#### [Task material]

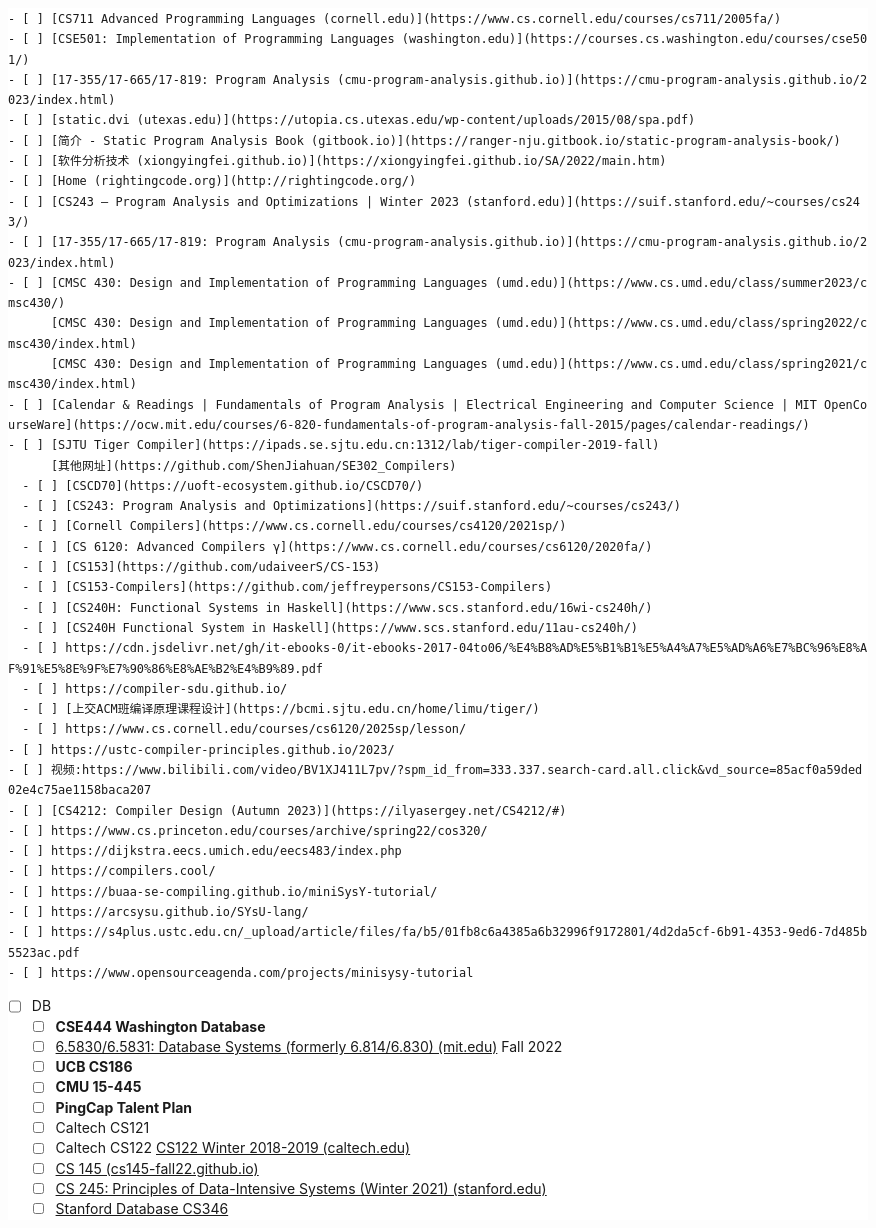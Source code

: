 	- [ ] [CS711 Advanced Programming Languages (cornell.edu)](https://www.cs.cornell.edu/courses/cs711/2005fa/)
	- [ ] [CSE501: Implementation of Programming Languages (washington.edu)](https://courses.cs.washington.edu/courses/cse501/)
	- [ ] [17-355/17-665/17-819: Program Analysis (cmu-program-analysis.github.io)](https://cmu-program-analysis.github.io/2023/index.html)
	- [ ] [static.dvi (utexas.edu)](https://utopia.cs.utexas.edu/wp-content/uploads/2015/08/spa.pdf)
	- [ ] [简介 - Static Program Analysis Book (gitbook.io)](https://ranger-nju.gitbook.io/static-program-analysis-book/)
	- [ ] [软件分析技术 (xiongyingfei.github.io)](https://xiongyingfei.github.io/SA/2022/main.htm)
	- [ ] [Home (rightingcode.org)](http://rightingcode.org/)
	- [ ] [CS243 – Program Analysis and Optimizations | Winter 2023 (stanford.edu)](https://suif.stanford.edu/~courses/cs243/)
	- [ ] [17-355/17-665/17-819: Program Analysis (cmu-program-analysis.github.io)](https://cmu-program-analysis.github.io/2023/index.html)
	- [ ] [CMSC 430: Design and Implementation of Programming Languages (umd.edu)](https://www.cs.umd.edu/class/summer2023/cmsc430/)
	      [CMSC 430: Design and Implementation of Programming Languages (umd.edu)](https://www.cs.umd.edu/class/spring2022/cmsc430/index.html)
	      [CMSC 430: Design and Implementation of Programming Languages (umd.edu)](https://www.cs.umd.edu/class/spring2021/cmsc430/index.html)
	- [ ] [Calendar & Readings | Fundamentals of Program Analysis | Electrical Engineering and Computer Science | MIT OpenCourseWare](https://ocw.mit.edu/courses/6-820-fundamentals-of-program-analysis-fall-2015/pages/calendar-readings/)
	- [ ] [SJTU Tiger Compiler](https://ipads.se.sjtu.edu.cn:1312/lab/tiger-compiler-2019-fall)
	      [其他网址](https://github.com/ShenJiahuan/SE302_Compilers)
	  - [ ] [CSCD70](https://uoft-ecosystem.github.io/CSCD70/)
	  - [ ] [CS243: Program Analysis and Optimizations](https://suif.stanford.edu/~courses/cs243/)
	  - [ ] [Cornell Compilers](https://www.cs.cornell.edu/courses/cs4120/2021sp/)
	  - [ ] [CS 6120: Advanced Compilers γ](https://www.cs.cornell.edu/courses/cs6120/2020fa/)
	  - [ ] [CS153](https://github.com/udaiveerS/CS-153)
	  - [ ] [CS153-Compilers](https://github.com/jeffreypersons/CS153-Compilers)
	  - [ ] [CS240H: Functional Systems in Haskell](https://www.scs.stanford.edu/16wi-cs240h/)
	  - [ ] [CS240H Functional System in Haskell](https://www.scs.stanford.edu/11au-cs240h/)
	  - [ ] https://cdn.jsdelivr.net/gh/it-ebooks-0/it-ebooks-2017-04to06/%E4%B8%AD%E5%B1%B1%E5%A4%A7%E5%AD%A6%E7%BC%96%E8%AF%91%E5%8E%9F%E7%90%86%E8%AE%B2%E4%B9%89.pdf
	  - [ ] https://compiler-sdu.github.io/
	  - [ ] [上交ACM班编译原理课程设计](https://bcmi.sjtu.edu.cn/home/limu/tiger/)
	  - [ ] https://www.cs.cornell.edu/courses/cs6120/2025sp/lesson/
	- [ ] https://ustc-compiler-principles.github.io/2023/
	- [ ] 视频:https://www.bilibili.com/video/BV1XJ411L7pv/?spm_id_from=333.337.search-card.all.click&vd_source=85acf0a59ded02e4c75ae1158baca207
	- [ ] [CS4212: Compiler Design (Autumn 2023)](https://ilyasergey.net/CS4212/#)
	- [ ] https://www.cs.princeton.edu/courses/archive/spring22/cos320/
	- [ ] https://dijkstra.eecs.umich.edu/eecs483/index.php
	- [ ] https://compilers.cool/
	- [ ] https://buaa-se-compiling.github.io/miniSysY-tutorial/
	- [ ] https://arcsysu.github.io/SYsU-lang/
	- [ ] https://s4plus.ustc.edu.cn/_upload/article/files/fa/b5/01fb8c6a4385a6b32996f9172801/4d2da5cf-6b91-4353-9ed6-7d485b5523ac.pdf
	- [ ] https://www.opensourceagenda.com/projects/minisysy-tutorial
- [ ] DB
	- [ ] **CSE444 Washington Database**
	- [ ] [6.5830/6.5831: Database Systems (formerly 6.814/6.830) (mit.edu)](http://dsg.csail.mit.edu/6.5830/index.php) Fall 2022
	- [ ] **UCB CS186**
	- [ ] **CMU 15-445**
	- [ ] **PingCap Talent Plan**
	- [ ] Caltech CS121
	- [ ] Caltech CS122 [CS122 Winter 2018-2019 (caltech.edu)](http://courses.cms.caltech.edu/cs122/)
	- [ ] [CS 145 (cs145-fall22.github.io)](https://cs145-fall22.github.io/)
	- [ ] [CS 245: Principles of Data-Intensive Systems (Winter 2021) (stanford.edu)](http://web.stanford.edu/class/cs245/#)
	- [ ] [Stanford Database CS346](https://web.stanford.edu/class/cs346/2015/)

#### [Problem statement]
Give again, exactly, the lines starting at the first entry above and ending at the line with "- [ ] [CS243: Program"; please leave pictures out.

#### [Result of the exercise]
Source code

: 	- [ ] [CS711 Advanced Programming Languages (cornell.edu)](https://www.cs.cornell.edu/courses/cs711/2005fa/)
	- [ ] [CSE501: Implementation of Programming Languages (washington.edu)](https://courses.cs.washington.edu/courses/cse501/)
	- [ ] [17-355/17-665/17-819: Program Analysis (cmu-program-analysis.github.io)](https://cmu-program-analysis.github.io/2023/index.html)
	- [ ] [static.dvi (utexas.edu)](https://utopia.cs.utexas.edu/wp-content/uploads/2015/08/spa.pdf)
	- [ ] [简介 - Static Program Analysis Book (gitbook.io)](https://ranger-nju.gitbook.io/static-program-analysis-book/)
	- [ ] [软件分析技术 (xiongyingfei.github.io)](https://xiongyingfei.github.io/SA/2022/main.htm)
	- [ ] [Home (rightingcode.org)](http://rightingcode.org/)
	- [ ] [CS243 – Program Analysis and Optimizations | Winter 2023 (stanford.edu)](https://suif.stanford.edu/~courses/cs243/)
	- [ ] [17-355/17-665/17-819: Program Analysis (cmu-program-analysis.github.io)](https://cmu-program-analysis.github.io/2023/index.html)
	- [ ] [CMSC 430: Design and Implementation of Programming Languages (umd.edu)](https://www.cs.umd.edu/class/summer2023/cmsc430/)
	      [CMSC 430: Design and Implementation of Programming Languages (umd.edu)](https://www.cs.umd.edu/class/spring2022/cmsc430/index.html)
	      [CMSC 430: Design and Implementation of Programming Languages (umd.edu)](https://www.cs.umd.edu/class/spring2021/cmsc430/index.html)
	- [ ] [Calendar & Readings | Fundamentals of Program Analysis | Electrical Engineering and Computer Science | MIT OpenCourseWare](https://ocw.mit.edu/courses/6-820-fundamentals-of-program-analysis-fall-2015/pages/calendar-readings/)
	- [ ] [SJTU Tiger Compiler](https://ipads.se.sjtu.edu.cn:1312/lab/tiger-compiler-2019-fall)
	      [其他网址](https://github.com/ShenJiahuan/SE302_Compilers)
	  - [ ] [CSCD70](https://uoft-ecosystem.github.io/CSCD70/)
	  - [ ] [CS243: Program Analysis and Optimizations](https://suif.stanford.edu/~courses/cs243/)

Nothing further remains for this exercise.